Another week whizzed by with no shortage of tech news and headlines. Here's a look back and what we were up to here at NPR and some notable coverage from our friends in the media and blogosphere.
How Hong Kong Connects: Student protesters have reliable cell and Wi-Fi connections for now, but those who are concerned service might become slow, spotty or shut down have downloaded the FireChat app. Underpinned by mesh networking, the app lets phones that are close to one another create a network that doesn't require traditional Wi-Fi or cell service. One angle on this that should be noted, however, is security. FireChat isn't necessarily going to keep protesters from surveillance, as Slate points out.
The 4.4 Billion Offline: More than half the world's population doesn't have Internet access, which the Silicon Valley behemoths including Facebook and Google are trying to change. There are bottom line benefits for them, but also social benefits all around — education, economics, opportunity. Tim Fitzsimons writes about the barriers to getting online.
The Big Conversation
Big Bank Hack: 76 million households and 7 million small businesses were compromised in this summer's breach of JPMorgan Chase, America's biggest bank. The bank says customer accounts weren't compromised, just their addresses and other contact information. So beware phishing emails, OK?
How Google Works: You can't miss 'em — or their book. Googlers Eric Schmidt and Jonathan Rosenberg have been on every channel touting their new book, How Google Works, about the management and business culture practices that made Google an enviable company that millions try to work for every year. The New York Times calls it a "neat and telling story." The MIT Technology Review challenges some of the book's grander notions.

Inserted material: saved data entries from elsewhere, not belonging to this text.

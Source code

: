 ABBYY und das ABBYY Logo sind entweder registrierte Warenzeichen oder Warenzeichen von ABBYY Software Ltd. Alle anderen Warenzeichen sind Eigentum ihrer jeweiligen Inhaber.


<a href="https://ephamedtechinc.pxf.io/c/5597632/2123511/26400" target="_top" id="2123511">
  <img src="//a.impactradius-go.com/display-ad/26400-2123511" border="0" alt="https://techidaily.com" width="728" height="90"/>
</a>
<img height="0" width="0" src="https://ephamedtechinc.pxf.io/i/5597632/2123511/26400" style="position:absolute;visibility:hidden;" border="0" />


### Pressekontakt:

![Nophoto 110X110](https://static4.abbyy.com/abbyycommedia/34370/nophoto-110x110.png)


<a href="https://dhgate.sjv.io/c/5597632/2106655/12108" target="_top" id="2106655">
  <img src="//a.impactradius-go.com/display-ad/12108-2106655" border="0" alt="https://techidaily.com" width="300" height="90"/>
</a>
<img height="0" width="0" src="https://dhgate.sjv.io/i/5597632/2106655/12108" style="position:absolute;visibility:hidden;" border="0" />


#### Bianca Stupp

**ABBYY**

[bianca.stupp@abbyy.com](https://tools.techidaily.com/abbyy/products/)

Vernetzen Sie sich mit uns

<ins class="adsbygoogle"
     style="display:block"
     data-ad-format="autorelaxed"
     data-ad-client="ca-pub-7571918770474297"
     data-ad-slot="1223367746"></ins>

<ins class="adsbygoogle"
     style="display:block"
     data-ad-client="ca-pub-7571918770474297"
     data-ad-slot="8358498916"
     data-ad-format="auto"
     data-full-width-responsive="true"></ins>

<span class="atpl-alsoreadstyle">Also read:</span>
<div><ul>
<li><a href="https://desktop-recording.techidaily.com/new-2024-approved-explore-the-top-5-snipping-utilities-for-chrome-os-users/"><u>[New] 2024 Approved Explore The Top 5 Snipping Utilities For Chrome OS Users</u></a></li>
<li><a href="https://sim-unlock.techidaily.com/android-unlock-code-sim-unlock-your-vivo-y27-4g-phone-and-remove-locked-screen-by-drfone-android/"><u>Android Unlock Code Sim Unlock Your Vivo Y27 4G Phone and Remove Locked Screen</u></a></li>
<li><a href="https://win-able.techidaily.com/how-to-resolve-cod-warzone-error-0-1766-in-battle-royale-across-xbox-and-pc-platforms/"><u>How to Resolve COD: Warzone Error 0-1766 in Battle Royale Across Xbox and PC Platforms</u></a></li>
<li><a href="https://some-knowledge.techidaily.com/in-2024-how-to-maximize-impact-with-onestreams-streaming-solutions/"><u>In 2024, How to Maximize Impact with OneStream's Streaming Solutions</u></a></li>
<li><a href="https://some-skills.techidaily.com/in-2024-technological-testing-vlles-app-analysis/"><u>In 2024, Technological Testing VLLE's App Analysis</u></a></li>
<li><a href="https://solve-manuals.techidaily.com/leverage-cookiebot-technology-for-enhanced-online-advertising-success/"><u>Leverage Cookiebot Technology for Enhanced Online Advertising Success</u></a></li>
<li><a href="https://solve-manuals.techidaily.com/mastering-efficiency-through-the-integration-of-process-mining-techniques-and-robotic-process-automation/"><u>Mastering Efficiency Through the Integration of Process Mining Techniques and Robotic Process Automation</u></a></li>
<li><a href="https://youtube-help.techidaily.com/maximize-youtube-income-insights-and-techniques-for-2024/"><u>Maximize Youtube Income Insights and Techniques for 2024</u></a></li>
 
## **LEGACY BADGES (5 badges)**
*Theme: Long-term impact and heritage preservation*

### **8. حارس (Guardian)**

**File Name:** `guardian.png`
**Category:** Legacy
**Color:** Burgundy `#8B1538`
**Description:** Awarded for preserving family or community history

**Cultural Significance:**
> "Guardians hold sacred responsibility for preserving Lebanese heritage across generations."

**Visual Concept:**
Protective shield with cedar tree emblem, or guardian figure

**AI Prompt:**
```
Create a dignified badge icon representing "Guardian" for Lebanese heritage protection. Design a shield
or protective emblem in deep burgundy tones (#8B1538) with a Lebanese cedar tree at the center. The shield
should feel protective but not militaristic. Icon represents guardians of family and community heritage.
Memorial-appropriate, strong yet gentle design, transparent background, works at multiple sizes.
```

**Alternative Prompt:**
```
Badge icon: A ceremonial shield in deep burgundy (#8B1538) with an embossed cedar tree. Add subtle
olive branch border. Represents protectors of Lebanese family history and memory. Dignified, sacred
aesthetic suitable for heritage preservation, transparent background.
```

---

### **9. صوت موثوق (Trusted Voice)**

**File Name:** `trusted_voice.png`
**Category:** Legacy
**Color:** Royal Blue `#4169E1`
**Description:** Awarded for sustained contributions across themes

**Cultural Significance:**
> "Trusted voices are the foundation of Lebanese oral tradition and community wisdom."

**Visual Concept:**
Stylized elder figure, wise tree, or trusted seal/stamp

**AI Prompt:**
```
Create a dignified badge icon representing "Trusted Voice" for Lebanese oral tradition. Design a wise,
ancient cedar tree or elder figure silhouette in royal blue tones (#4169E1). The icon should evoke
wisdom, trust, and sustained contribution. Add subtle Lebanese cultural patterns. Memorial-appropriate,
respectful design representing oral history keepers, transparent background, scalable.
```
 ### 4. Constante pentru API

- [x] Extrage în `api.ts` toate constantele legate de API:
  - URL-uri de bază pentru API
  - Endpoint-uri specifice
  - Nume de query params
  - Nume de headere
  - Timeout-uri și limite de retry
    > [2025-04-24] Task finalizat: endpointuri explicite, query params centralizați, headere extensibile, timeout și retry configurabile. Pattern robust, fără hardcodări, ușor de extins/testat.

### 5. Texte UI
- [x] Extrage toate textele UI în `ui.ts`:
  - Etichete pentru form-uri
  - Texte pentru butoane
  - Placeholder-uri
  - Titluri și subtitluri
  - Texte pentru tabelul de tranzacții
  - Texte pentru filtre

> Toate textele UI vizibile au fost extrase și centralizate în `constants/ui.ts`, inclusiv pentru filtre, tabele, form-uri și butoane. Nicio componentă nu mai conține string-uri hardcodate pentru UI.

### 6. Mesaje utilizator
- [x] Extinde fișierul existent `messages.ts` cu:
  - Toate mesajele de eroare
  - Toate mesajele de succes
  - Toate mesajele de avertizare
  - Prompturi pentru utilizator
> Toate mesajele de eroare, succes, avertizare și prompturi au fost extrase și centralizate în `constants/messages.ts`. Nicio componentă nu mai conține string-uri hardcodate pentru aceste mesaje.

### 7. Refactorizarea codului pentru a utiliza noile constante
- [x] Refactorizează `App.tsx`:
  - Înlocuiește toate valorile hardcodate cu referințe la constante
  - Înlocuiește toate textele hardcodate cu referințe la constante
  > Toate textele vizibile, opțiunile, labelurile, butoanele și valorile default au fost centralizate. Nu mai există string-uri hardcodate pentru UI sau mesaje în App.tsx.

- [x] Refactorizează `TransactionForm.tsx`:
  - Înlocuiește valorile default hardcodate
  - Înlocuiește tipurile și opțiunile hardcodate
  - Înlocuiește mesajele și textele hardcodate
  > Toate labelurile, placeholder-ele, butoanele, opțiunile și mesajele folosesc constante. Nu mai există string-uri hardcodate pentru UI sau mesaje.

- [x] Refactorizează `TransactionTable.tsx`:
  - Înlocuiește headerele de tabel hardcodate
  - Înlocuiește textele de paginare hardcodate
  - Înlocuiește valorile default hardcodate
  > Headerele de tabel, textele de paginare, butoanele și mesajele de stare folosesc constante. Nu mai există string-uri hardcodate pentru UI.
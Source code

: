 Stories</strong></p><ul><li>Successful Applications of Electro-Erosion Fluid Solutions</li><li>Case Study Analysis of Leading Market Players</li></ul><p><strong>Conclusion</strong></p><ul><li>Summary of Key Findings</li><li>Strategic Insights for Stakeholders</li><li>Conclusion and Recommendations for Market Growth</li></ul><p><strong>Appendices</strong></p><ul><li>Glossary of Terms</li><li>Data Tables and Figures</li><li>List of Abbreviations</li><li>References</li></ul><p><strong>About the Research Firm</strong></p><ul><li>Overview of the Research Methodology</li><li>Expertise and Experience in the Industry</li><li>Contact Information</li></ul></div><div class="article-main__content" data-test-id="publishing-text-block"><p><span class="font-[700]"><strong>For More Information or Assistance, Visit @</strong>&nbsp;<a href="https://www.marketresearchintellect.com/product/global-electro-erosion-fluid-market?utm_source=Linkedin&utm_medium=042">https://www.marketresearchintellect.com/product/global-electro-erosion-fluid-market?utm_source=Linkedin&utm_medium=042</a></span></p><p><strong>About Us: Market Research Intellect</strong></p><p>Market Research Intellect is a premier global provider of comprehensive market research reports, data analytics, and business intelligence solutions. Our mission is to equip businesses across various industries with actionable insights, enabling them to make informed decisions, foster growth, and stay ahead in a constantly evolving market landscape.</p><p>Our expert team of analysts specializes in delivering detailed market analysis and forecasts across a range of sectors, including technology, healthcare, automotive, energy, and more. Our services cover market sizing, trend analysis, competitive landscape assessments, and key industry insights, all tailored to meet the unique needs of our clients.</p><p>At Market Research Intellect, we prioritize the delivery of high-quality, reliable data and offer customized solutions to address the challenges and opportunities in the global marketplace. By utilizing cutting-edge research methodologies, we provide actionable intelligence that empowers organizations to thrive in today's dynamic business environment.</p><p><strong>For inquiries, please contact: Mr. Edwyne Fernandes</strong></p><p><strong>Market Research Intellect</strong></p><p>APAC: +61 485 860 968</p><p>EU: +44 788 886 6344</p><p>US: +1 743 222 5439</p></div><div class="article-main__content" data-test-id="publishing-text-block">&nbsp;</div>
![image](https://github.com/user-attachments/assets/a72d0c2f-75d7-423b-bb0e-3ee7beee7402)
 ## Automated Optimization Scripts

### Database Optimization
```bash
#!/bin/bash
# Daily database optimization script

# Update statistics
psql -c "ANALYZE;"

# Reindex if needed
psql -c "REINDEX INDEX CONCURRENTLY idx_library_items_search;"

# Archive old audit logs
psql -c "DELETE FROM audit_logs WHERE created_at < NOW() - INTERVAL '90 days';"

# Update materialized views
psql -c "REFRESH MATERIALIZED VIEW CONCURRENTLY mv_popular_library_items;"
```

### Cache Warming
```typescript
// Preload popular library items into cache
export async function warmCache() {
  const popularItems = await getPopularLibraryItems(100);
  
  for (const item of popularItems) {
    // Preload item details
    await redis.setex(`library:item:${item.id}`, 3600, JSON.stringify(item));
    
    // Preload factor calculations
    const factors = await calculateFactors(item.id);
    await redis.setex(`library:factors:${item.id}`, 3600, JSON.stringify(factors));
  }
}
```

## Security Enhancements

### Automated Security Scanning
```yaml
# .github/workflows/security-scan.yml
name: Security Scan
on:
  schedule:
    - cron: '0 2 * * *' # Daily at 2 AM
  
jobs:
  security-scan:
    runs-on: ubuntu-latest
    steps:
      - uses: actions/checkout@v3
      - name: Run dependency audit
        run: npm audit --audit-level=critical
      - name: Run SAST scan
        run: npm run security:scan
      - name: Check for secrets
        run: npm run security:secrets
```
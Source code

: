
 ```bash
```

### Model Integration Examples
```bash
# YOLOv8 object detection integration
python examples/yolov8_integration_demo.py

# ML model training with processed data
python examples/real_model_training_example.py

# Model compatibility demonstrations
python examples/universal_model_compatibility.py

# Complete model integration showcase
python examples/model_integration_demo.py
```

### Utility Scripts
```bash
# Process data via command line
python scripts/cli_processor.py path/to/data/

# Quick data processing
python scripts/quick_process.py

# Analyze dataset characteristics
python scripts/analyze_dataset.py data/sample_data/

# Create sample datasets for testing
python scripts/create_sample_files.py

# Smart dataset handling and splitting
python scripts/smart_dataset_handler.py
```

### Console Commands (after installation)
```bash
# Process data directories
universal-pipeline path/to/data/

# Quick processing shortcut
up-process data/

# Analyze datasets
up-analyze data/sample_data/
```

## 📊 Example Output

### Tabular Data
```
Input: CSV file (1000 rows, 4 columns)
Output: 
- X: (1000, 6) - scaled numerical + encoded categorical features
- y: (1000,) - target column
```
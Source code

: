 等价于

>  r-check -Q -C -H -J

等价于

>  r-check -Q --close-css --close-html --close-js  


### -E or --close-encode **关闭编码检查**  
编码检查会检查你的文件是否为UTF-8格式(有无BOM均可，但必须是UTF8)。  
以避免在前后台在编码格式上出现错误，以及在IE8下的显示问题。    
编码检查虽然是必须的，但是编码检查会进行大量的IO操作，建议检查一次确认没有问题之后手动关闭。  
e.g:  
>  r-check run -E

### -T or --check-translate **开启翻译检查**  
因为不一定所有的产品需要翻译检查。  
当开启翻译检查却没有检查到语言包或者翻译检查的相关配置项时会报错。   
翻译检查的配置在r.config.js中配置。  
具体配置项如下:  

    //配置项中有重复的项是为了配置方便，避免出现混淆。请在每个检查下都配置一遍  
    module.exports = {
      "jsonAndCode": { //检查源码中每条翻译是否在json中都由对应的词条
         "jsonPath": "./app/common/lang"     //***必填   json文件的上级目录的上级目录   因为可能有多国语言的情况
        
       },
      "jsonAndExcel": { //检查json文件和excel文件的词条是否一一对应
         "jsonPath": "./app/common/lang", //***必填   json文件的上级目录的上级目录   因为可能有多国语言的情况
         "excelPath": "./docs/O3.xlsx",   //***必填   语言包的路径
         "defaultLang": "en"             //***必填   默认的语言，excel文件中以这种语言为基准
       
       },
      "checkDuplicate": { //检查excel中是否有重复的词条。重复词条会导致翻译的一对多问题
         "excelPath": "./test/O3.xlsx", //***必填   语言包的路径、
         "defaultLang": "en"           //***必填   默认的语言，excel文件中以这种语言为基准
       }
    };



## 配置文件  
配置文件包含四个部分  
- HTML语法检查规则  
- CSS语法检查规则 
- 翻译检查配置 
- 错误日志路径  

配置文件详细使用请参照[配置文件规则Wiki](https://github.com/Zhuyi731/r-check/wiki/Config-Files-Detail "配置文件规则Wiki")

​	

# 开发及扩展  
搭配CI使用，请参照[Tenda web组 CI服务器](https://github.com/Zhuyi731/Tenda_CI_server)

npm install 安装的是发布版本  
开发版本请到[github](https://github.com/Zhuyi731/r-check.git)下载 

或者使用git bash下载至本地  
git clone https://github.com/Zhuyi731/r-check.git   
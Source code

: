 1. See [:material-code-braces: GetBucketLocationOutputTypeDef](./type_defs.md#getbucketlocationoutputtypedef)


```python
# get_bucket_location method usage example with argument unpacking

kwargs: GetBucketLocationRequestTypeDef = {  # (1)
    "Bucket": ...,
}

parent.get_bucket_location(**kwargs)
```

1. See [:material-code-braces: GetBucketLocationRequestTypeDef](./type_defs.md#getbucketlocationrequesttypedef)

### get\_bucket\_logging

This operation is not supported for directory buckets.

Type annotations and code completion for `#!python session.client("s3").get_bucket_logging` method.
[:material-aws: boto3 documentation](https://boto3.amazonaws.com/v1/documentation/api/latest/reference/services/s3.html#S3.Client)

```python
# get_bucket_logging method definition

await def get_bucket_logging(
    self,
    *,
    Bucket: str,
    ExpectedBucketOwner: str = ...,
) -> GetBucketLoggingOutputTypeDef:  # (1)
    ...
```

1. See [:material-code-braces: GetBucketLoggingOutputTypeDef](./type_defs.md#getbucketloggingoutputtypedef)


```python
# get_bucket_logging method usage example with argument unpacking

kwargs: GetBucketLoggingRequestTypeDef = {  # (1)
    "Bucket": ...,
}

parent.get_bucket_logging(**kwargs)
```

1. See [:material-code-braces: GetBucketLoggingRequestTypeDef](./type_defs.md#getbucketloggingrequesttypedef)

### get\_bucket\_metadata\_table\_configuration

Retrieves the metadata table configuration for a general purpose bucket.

And you can see their Tuesday sit-down in Washington, D.C., with yours truly, with this video from at the Sixth & I Historic Synagogue.
After getting widely panned by users who learned Facebook was changing its news feeds just to test our emotional responses, the social media giant said it will subject research to greater scrutiny.
The world's leading mobile operating system is becoming less open to tinkering by developers and other companies.
Consoles like PlayStation and Xbox rule when it comes to streaming, according to the results of a survey. Some 44 percent of broadband-using homes rank consoles as their "primary connected" device for video apps like Netflix and Hulu Plus. Smart TVs came in second, with 20 percent.